White flies aern't going to hurt your chameleon. I don't think that's what they are, though as white fly like to hide on the undersides of leaves and in my experience aern't interested in hiding under pots. 
Lets have a pic, then we can ID it for sure


----------



## Philsuma (Jul 18, 2006)

What's That Bug? Insect identification

Chances are it is not going to hurt your Chameleon...or Cham.

Be careful of too much pesticide or preventative chemicals. If it is really freaking you out....just replace the plant. ...it's a common easy to obtain plant.


----------



## Ep3Drew (Feb 10, 2009)

i had just about looked through the entire aphid section of the bug id site before finding whiteflys.. 
and i keep forgetting to get my camera from my gf.. ive been wanting to take pics of my new plants too
i set a reminder on my phone lol
ill have pics either later on or tommorow

also the spray i used is natural chemistry mite killer.. says you can directly spray reptiles (except frogs) with it and its safe.. apparently you can also clean glass with it.. how amazingly multi-purpose


----------



## xm41907 (Nov 26, 2007)

from your initial description, it sounds like diplurans. They are primitively wingless like springtails, elongate and would resemble a grain of rice with legs. Plus they would be living in the soil as you described, whereas the whiteflies would be more likely to be found in the canopy of the plant.
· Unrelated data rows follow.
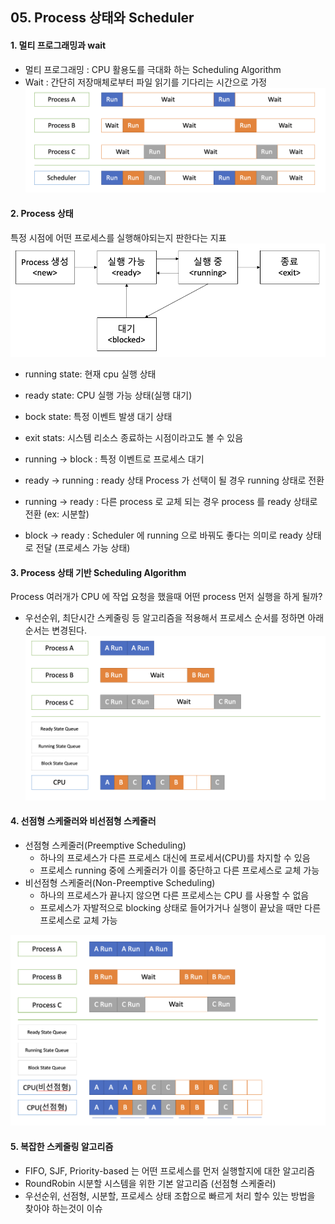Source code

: ## 05. Process 상태와 Scheduler

#### 1. 멀티 프로그래밍과 wait
* 멀티 프로그래밍 : CPU 활용도를 극대화 하는 Scheduling Algorithm
* Wait : 간단히 저장매체로부터 파일 읽기를 기다리는 시간으로 가정
  ![Alt text](./images/multiprogramming_wait.png "멀티프로그래밍과 wait")
  
#### 2. Process 상태
특정 시점에 어떤 프로세스를 실행해야되는지 판한다는 지표
![Alt text](./images/process_state.png "프로세스 상태")
* running state: 현재 cpu 실행 상태
* ready state: CPU 실행 가능 상태(실행 대기)
* bock state: 특정 이벤트 발생 대기 상태
* exit stats: 시스템 리소스 종료하는 시점이라고도 볼 수 있음


* running -> block  : 특정 이벤트로 프로세스 대기
* ready -> running  : ready 상태 Process 가 선택이 될 경우 running 상태로 전환
* running -> ready  : 다른 process 로 교체 되는 경우 process 를 ready 상태로 전환 (ex: 시분할)
* block -> ready    : Scheduler 에 running 으로 바꿔도 좋다는 의미로 ready 상태로 전달 (프로세스 가능 상태)

#### 3. Process 상태 기반 Scheduling Algorithm

Process 여러개가 CPU 에 작업 요청을 했을때 어떤 process 먼저 실행을 하게 될까?
* 우선순위, 최단시간 스케줄링 등 알고리즘을 적용해서 프로세스 순서를 정하면 아래 순서는 변경된다.
![Alt text](./images/process_state_algo.png "프로세스 상태 스케줄 알고리즘")


#### 4. 선점형 스케줄러와 비선점형 스케줄러
* 선점형 스케줄러(Preemptive Scheduling)
  - 하나의 프로세스가 다른 프로세스 대신에 프로세서(CPU)를 차지할 수 있음
  - 프로세스 running 중에 스케줄러가 이를 중단하고 다른 프로세스로 교체 가능
* 비선점형 스케줄러(Non-Preemptive Scheduling)
  - 하나의 프로세스가 끝나지 않으면 다른 프로세스는 CPU 를 사용할 수 없음
  - 프로세스가 자발적으로 blocking 상태로 들어가거나 실행이 끝났을 때만 다른 프로세스로 교체 가능

![Alt text](./images/preemptive.png "선점형 비선점형 스케줄러")

#### 5. 복잡한 스케줄링 알고리즘
  * FIFO, SJF, Priority-based 는 어떤 프로세스를 먼저 실행할지에 대한 알고리즘
  * RoundRobin 시분할 시스템을 위한 기본 알고리즘 (선점형 스케줄러)
  * 우선순위, 선점형, 시분할, 프로세스 상태 조합으로 빠르게 처리 할수 있는 방법을 찾아야 하는것이 이슈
Here is a link...
Diplura


----------



## Ep3Drew (Feb 10, 2009)

the diplurans look similar but not a match.. the abdominal section was shorter and the last set of legs was more near the back.. no visible antennae or pincers and was almost solid white 

last night i drenched the soil hoping whatever it was would go to either the top or bottom.. so today i grab the plant and and poke around in the soil.. i saw a very small spider, which had a nice meeting with the bottom of my shoe, and tiny white dots that move (about half the lenth of a springtail).. nothing as big as the first ones i first saw.. tried to take a pic but they all came out horrible..

anyways i just repotted.. i grabbed the plant and pulled and all the soil came flying out which let me take a good look through the soil, but i saw nothing but a few of the tiny dot bugs.. and i didnt put anything covering the top layer of soil so i can see if anything comes back.. theres no perlite or vermerculite (sp) in the soil so anything thats white will be easy to spot

thanks for the replies


----------